Google serves me ads and tracks my behavior even if I never use a Google product. And there's no way for a user to decide whether or not they're okay with this on the web at large (unless you install an ad blocker). That doesn't sound opt-in to me.

> Google didn't just look at the fact that you were searching for tents online to serve you that ad. They looked at how old you are, what time of day you are most susceptible to clicking on ads, who your friends are and what they like, your address, your preferred colors and letters... It's possible that they figured out you just broke up with your SO and use shopping as a coping skill, so it was time to pull out the big guns. Google probably doesn't even understand exactly why they served that to you. And that's a problem.

These things are not true. Your point is true, but google doesn't do things like look at your specific address, preferred colors, etc. You can't be mad at them when you don't really know what they do, and embellish what actually happens.

> Google serves me ads and tracks my behavior even if I never use a Google product

You can opt out of all behavior based advertiser very easily: http://optout.networkadvertising.org and http://optout.aboutads.info/#!/

> google doesn't do things like look at your specific address, preferred colors, etc

Who are you to say they don't try and figure out your favorite color based on all of their input data? If Google shared exactly how their secret sauce advertising algorithms work, they'd be out of business.

> You can opt out of all behavior based advertiser very easily: http://optout.networkadvertising.org and http://optout.aboutads.info/#!/

If these companies wanted to respect users' wishes in a frictionless way, they'd just look at my DNT header. This is bread and circus.
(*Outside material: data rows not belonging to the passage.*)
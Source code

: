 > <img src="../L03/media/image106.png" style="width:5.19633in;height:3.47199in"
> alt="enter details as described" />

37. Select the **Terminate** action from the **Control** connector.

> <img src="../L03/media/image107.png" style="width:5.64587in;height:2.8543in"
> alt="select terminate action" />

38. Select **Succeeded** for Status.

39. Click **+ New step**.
Is trying to derive a person’s preferences from tangentially-related data immoral, or does it only become immoral when it’s done in an attempt to sell a product?
Deriving preferences is not inherently bad. It's immoral to undermine people's will for profit. This is the same reason the gambling industry is immoral, and making manipulative free-to-play mobile games is immoral. You're basically hacking people's subconscious for your own gain at their loss.
DNT headers broke when microsoft decided to enable it by default, so they became meaningless.
> Are billboards or radio stations or television channels unethical to you? Because they are also trying to "manipulate" you into buying things.
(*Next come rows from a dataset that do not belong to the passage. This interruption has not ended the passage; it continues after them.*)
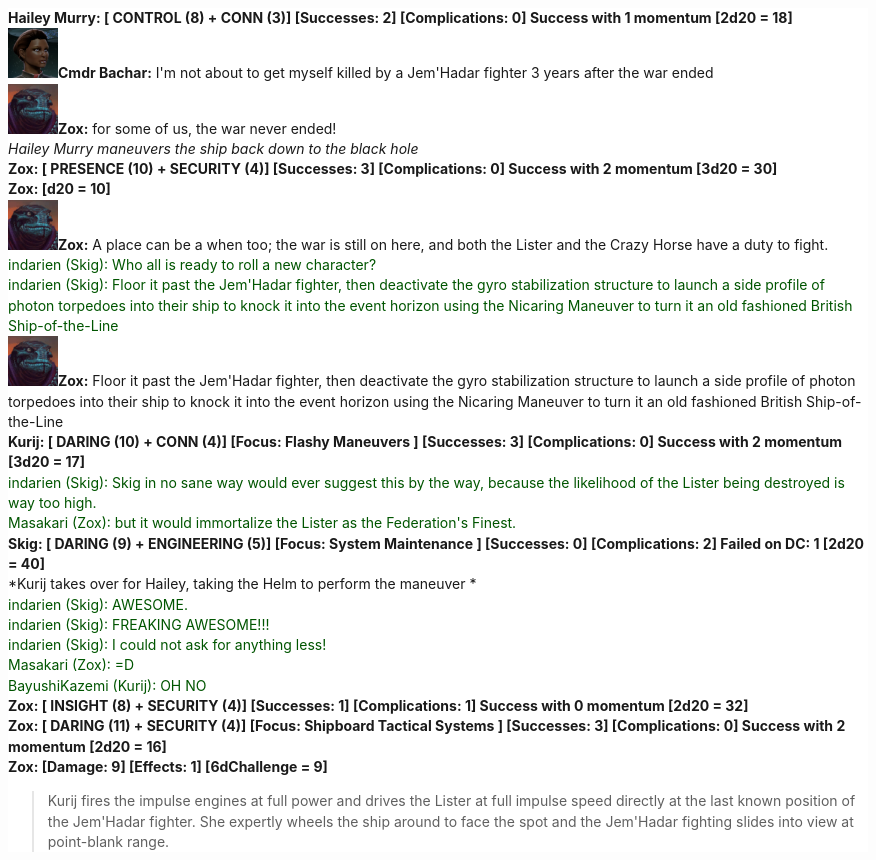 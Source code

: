 **Hailey Murry: [ CONTROL  (8) +  CONN  (3)]
[Successes: 2] [Complications: 0]
Success with 1 momentum [2d20 = 18]**<br />
![](../images/bachar.png)**Cmdr Bachar:** I'm not about to get myself killed by a Jem'Hadar fighter 3 years after the war ended<br />
![](../images/zox.png)**Zox:** for some of us, the war never ended!<br />
*Hailey Murry maneuvers the ship back down to the black hole*<br />
**Zox: [ PRESENCE  (10) +  SECURITY  (4)]
[Successes: 3] [Complications: 0]
Success with 2 momentum [3d20 = 30]**<br />
**Zox:  [d20 = 10]**<br />
![](../images/zox.png)**Zox:** A place can be a when too; the war is still on here, and both the Lister and the Crazy Horse have a duty to fight.<br />
<font color="#005500">indarien (Skig): Who all is ready to roll a new character?</font><br />
<font color="#005500">indarien (Skig): Floor it past the Jem'Hadar fighter, then deactivate the gyro stabilization structure to launch a side profile of photon torpedoes into their ship to knock it into the event horizon using the Nicaring Maneuver to turn it an old fashioned British Ship-of-the-Line</font><br />
![](../images/zox.png)**Zox:** Floor it past the Jem'Hadar fighter, then deactivate the gyro stabilization structure to launch a side profile of photon torpedoes into their ship to knock it into the event horizon using the Nicaring Maneuver to turn it an old fashioned British Ship-of-the-Line<br />
**Kurij: [ DARING  (10) +  CONN  (4)]
[Focus: Flashy Maneuvers ]
[Successes: 3] [Complications: 0]
Success with 2 momentum [3d20 = 17]**<br />
<font color="#005500">indarien (Skig): Skig in no sane way would ever suggest this by the way, because the likelihood of the Lister being destroyed is way too high.</font><br />
<font color="#005500">Masakari (Zox): but it would immortalize the Lister as the Federation's Finest.</font><br />
**Skig: [ DARING  (9) +  ENGINEERING  (5)]
[Focus: System Maintenance ]
[Successes: 0] [Complications: 2]
Failed on DC: 1 [2d20 = 40]**<br />
*Kurij takes over for Hailey, taking the Helm to perform the maneuver *<br />
<font color="#005500">indarien (Skig): AWESOME.</font><br />
<font color="#005500">indarien (Skig): FREAKING AWESOME!!!</font><br />
<font color="#005500">indarien (Skig): I could not ask for anything less!</font><br />
<font color="#005500">Masakari (Zox): =D</font><br />
<font color="#005500">BayushiKazemi (Kurij): OH NO</font><br />
**Zox: [ INSIGHT  (8) +  SECURITY  (4)]
[Successes: 1] [Complications: 1]
Success with 0 momentum [2d20 = 32]**<br />
**Zox: [ DARING  (11) +  SECURITY  (4)]
[Focus: Shipboard Tactical Systems ]
[Successes: 3] [Complications: 0]
Success with 2 momentum [2d20 = 16]**<br />
**Zox:  [Damage: 9] [Effects: 1] [6dChallenge = 9]**<br />
>Kurij fires the impulse engines at full power and drives the Lister at full impulse speed directly at the last known position of the Jem'Hadar fighter. She expertly wheels the ship around to face the spot and the Jem'Hadar fighting slides into view at point-blank range.<br />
For the most part, yes. Most of the products people are trying to sell you are bad for you, wasteful, and generally corrosive to the fabric of society, because most of us just don't need it.
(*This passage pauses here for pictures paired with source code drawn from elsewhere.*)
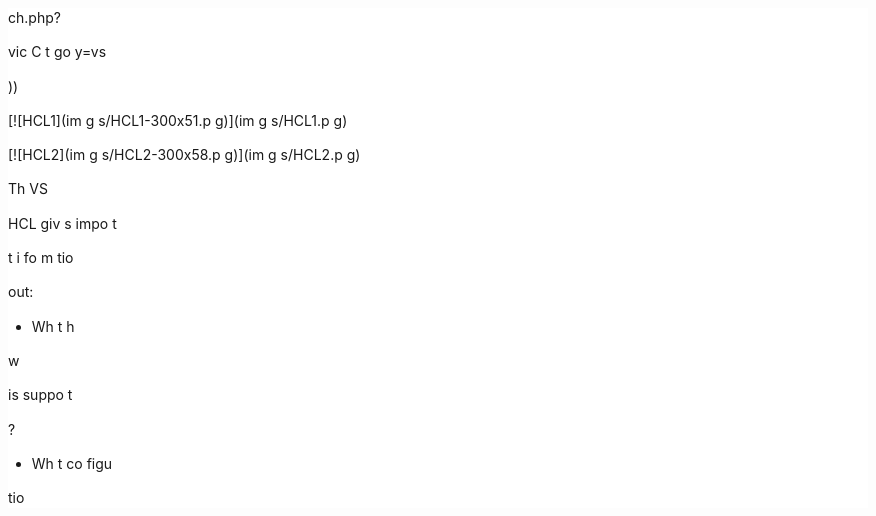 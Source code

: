 
ch.php?

vic
C
t
go
y=vs

))

[![HCL1](im
g
s/HCL1-300x51.p
g)](im
g
s/HCL1.p
g)

[![HCL2](im
g
s/HCL2-300x58.p
g)](im
g
s/HCL2.p
g)

Th
 VS

 HCL giv
s impo
t

t i
fo
m
tio
 

out:

- Wh
t h


w


 is suppo
t

?
- Wh
t co
figu

tio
You don't need potato chips, soft drinks, plastic shoes, a new game app, furniture, a new car, a new movie, makeup, a new credit card, a new mobile phone, a new tv/internet/mobile plan, or over the counter drugs. If you did, you'd just go and find it. Advertisers push you to buy the things you don't need, and similar to taking medicine you don't need, this can hurt you. It hurts your health, it hurts your wallet, and it pushes unreasonable expectations on you by convincing society to expect them.

Advertising and marketing are not always bad for you. But for the most part, they are. Irregardless, we live in a consumer society. If we didn't constantly buy cheap shit, our economy would probably tank, and China wouldn't be the new biggest global power. It's kind of ironic that some day we will be making tennis shoes for them, whereupon money spent on advertising in the US will actually lower.

If nothing else, the difference between those and Google is at least one of scale and power. With great power comes great responsibility, but Google does not really appear like its sense of responsibility has grown in proportion to its power.
the difference between a billboard and google is that ppl are aware that a billboard is advertisement. i don't think that ppl really understand what they are agreeing to when they get a pixel, chromebook, or even just gmail. and this way, google can put up those micro billboards that we often do not consciously perceive but that still influence our actions. and the google billboards that we do perceive, for them, very few ppl understand why they are so powerful at showing us personally just the right stuff.
How do you feel about jurisdictions which ban (or severely limit) outdoor advertising like billboards?